**TASK REQUIREMENTS**: Below is a block of entries; repeat all of it exactly but omit the pictures.

(Beginning of MATERIAL SHOWN)

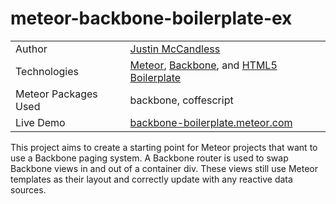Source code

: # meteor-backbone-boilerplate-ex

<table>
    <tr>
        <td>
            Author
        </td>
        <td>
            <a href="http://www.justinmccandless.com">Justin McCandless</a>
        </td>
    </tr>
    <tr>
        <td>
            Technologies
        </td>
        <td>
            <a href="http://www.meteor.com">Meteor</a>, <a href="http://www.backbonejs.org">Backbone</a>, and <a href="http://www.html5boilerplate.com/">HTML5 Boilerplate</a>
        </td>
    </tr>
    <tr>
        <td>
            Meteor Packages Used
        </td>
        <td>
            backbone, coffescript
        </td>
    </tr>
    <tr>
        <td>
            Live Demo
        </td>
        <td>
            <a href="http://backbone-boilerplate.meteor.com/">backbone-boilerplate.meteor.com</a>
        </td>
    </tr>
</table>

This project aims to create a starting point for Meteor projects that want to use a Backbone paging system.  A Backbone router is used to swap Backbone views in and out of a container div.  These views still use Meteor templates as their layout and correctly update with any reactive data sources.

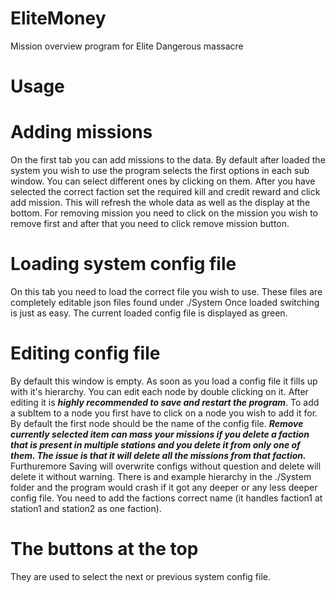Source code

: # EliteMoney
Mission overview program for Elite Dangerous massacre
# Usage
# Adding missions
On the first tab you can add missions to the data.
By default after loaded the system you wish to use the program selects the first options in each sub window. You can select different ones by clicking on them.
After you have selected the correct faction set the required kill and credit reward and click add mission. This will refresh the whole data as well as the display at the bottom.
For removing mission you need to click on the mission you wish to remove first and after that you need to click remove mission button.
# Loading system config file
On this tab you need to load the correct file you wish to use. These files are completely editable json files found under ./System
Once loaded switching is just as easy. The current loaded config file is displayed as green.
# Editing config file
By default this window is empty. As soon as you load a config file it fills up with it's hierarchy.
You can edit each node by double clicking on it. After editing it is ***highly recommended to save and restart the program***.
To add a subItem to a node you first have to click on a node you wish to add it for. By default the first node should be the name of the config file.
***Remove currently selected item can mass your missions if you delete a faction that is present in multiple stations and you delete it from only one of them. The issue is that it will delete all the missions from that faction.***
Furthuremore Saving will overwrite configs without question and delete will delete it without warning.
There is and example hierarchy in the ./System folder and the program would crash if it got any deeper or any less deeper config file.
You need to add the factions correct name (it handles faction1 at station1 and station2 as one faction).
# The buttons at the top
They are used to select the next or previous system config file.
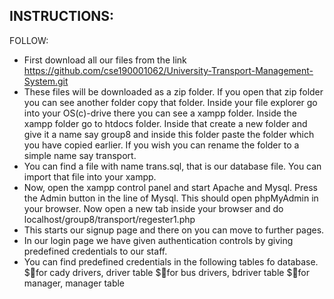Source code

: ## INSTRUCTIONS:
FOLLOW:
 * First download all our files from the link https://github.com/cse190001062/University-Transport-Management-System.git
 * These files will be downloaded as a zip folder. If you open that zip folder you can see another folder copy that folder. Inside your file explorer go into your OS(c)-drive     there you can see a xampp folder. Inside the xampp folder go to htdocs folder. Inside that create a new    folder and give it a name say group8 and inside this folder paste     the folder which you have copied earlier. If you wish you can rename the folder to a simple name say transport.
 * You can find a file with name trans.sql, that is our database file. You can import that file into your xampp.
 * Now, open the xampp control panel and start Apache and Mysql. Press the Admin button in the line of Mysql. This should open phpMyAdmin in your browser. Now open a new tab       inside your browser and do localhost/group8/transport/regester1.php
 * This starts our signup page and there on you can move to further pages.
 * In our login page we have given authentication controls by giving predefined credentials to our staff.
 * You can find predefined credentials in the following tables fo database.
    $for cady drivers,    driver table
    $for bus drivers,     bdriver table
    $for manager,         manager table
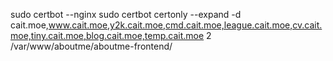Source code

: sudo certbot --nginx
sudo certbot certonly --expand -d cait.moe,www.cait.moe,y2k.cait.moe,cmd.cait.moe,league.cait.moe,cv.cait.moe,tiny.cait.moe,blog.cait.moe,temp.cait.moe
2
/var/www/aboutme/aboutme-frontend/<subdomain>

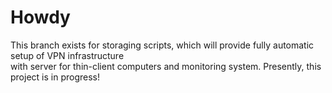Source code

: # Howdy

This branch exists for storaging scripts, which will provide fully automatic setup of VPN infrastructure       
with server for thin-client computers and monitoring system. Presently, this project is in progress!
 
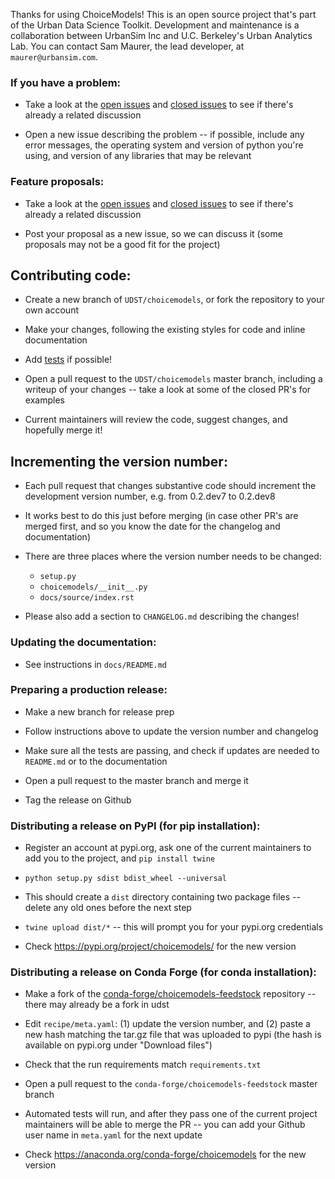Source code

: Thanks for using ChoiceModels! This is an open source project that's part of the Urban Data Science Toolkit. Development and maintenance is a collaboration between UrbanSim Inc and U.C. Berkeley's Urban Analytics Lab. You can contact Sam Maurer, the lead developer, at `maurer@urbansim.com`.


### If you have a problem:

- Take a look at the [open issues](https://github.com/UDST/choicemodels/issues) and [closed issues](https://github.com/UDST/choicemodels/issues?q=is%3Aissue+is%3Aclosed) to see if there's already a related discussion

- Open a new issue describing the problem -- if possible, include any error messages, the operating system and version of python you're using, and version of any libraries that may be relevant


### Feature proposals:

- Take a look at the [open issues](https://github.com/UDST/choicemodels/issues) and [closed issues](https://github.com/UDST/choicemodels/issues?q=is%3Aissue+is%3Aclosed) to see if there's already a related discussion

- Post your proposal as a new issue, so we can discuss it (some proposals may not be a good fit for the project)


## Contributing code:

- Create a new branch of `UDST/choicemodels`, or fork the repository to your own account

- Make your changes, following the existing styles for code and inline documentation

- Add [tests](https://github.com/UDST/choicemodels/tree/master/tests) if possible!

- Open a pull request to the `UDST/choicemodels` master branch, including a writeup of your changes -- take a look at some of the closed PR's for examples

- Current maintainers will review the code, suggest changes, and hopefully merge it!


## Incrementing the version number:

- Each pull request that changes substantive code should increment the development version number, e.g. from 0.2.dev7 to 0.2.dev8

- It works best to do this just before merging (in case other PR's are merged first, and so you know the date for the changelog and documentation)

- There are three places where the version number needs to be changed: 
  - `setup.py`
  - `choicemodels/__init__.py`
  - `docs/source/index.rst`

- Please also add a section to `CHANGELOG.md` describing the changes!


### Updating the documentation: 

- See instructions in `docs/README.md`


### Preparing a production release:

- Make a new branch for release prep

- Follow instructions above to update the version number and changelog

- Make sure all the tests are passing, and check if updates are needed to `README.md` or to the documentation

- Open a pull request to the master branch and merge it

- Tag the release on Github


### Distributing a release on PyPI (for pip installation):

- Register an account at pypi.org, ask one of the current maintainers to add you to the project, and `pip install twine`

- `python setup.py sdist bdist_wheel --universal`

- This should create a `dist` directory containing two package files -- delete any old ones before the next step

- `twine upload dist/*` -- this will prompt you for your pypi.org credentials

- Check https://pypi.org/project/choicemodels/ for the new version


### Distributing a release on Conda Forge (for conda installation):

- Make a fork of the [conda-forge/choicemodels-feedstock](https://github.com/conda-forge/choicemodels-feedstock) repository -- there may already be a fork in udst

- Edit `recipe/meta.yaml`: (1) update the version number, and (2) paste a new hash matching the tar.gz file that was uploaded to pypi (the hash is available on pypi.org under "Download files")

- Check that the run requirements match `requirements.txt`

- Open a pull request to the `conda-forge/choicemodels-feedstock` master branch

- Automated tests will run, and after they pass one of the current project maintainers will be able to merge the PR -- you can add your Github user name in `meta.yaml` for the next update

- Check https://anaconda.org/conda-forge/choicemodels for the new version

(End of MATERIAL SHOWN)

**ANSWER FOR THE TASK**:
Source code

: # meteor-backbone-boilerplate-ex

<table>
    <tr>
        <td>
            Author
        </td>
        <td>
            <a href="http://www.justinmccandless.com">Justin McCandless</a>
        </td>
    </tr>
    <tr>
        <td>
            Technologies
        </td>
        <td>
            <a href="http://www.meteor.com">Meteor</a>, <a href="http://www.backbonejs.org">Backbone</a>, and <a href="http://www.html5boilerplate.com/">HTML5 Boilerplate</a>
        </td>
    </tr>
    <tr>
        <td>
            Meteor Packages Used
        </td>
        <td>
            backbone, coffescript
        </td>
    </tr>
    <tr>
        <td>
            Live Demo
        </td>
        <td>
            <a href="http://backbone-boilerplate.meteor.com/">backbone-boilerplate.meteor.com</a>
        </td>
    </tr>
</table>

This project aims to create a starting point for Meteor projects that want to use a Backbone paging system.  A Backbone router is used to swap Backbone views in and out of a container div.  These views still use Meteor templates as their layout and correctly update with any reactive data sources.

Source code

: # EliteMoney
Mission overview program for Elite Dangerous massacre
# Usage
# Adding missions
On the first tab you can add missions to the data.
By default after loaded the system you wish to use the program selects the first options in each sub window. You can select different ones by clicking on them.
After you have selected the correct faction set the required kill and credit reward and click add mission. This will refresh the whole data as well as the display at the bottom.
For removing mission you need to click on the mission you wish to remove first and after that you need to click remove mission button.
# Loading system config file
On this tab you need to load the correct file you wish to use. These files are completely editable json files found under ./System
Once loaded switching is just as easy. The current loaded config file is displayed as green.
# Editing config file
By default this window is empty. As soon as you load a config file it fills up with it's hierarchy.
You can edit each node by double clicking on it. After editing it is ***highly recommended to save and restart the program***.
To add a subItem to a node you first have to click on a node you wish to add it for. By default the first node should be the name of the config file.
***Remove currently selected item can mass your missions if you delete a faction that is present in multiple stations and you delete it from only one of them. The issue is that it will delete all the missions from that faction.***
Furthuremore Saving will overwrite configs without question and delete will delete it without warning.
There is and example hierarchy in the ./System folder and the program would crash if it got any deeper or any less deeper config file.
You need to add the factions correct name (it handles faction1 at station1 and station2 as one faction).
# The buttons at the top
They are used to select the next or previous system config file.
Source code

: ## INSTRUCTIONS:
FOLLOW:
 * First download all our files from the link https://github.com/cse190001062/University-Transport-Management-System.git
 * These files will be downloaded as a zip folder. If you open that zip folder you can see another folder copy that folder. Inside your file explorer go into your OS(c)-drive     there you can see a xampp folder. Inside the xampp folder go to htdocs folder. Inside that create a new    folder and give it a name say group8 and inside this folder paste     the folder which you have copied earlier. If you wish you can rename the folder to a simple name say transport.
 * You can find a file with name trans.sql, that is our database file. You can import that file into your xampp.
 * Now, open the xampp control panel and start Apache and Mysql. Press the Admin button in the line of Mysql. This should open phpMyAdmin in your browser. Now open a new tab       inside your browser and do localhost/group8/transport/regester1.php
 * This starts our signup page and there on you can move to further pages.
 * In our login page we have given authentication controls by giving predefined credentials to our staff.
 * You can find predefined credentials in the following tables fo database.
    $for cady drivers,    driver table
    $for bus drivers,     bdriver table
    $for manager,         manager table
Source code

: sudo certbot --nginx
sudo certbot certonly --expand -d cait.moe,www.cait.moe,y2k.cait.moe,cmd.cait.moe,league.cait.moe,cv.cait.moe,tiny.cait.moe,blog.cait.moe,temp.cait.moe
2
/var/www/aboutme/aboutme-frontend/<subdomain>

Source code

: # Howdy

This branch exists for storaging scripts, which will provide fully automatic setup of VPN infrastructure       
with server for thin-client computers and monitoring system. Presently, this project is in progress!
 
Source code

: Thanks for using ChoiceModels! This is an open source project that's part of the Urban Data Science Toolkit. Development and maintenance is a collaboration between UrbanSim Inc and U.C. Berkeley's Urban Analytics Lab. You can contact Sam Maurer, the lead developer, at `maurer@urbansim.com`.


### If you have a problem:

- Take a look at the [open issues](https://github.com/UDST/choicemodels/issues) and [closed issues](https://github.com/UDST/choicemodels/issues?q=is%3Aissue+is%3Aclosed) to see if there's already a related discussion

- Open a new issue describing the problem -- if possible, include any error messages, the operating system and version of python you're using, and version of any libraries that may be relevant


### Feature proposals:

- Take a look at the [open issues](https://github.com/UDST/choicemodels/issues) and [closed issues](https://github.com/UDST/choicemodels/issues?q=is%3Aissue+is%3Aclosed) to see if there's already a related discussion

- Post your proposal as a new issue, so we can discuss it (some proposals may not be a good fit for the project)


## Contributing code:

- Create a new branch of `UDST/choicemodels`, or fork the repository to your own account

- Make your changes, following the existing styles for code and inline documentation

- Add [tests](https://github.com/UDST/choicemodels/tree/master/tests) if possible!

- Open a pull request to the `UDST/choicemodels` master branch, including a writeup of your changes -- take a look at some of the closed PR's for examples

- Current maintainers will review the code, suggest changes, and hopefully merge it!


## Incrementing the version number:

- Each pull request that changes substantive code should increment the development version number, e.g. from 0.2.dev7 to 0.2.dev8

- It works best to do this just before merging (in case other PR's are merged first, and so you know the date for the changelog and documentation)

- There are three places where the version number needs to be changed: 
  - `setup.py`
  - `choicemodels/__init__.py`
  - `docs/source/index.rst`

- Please also add a section to `CHANGELOG.md` describing the changes!


### Updating the documentation: 

- See instructions in `docs/README.md`


### Preparing a production release:

- Make a new branch for release prep

- Follow instructions above to update the version number and changelog

- Make sure all the tests are passing, and check if updates are needed to `README.md` or to the documentation

- Open a pull request to the master branch and merge it

- Tag the release on Github


### Distributing a release on PyPI (for pip installation):

- Register an account at pypi.org, ask one of the current maintainers to add you to the project, and `pip install twine`

- `python setup.py sdist bdist_wheel --universal`

- This should create a `dist` directory containing two package files -- delete any old ones before the next step

- `twine upload dist/*` -- this will prompt you for your pypi.org credentials

- Check https://pypi.org/project/choicemodels/ for the new version


### Distributing a release on Conda Forge (for conda installation):

- Make a fork of the [conda-forge/choicemodels-feedstock](https://github.com/conda-forge/choicemodels-feedstock) repository -- there may already be a fork in udst

- Edit `recipe/meta.yaml`: (1) update the version number, and (2) paste a new hash matching the tar.gz file that was uploaded to pypi (the hash is available on pypi.org under "Download files")

- Check that the run requirements match `requirements.txt`

- Open a pull request to the `conda-forge/choicemodels-feedstock` master branch

- Automated tests will run, and after they pass one of the current project maintainers will be able to merge the PR -- you can add your Github user name in `meta.yaml` for the next update

- Check https://anaconda.org/conda-forge/choicemodels for the new version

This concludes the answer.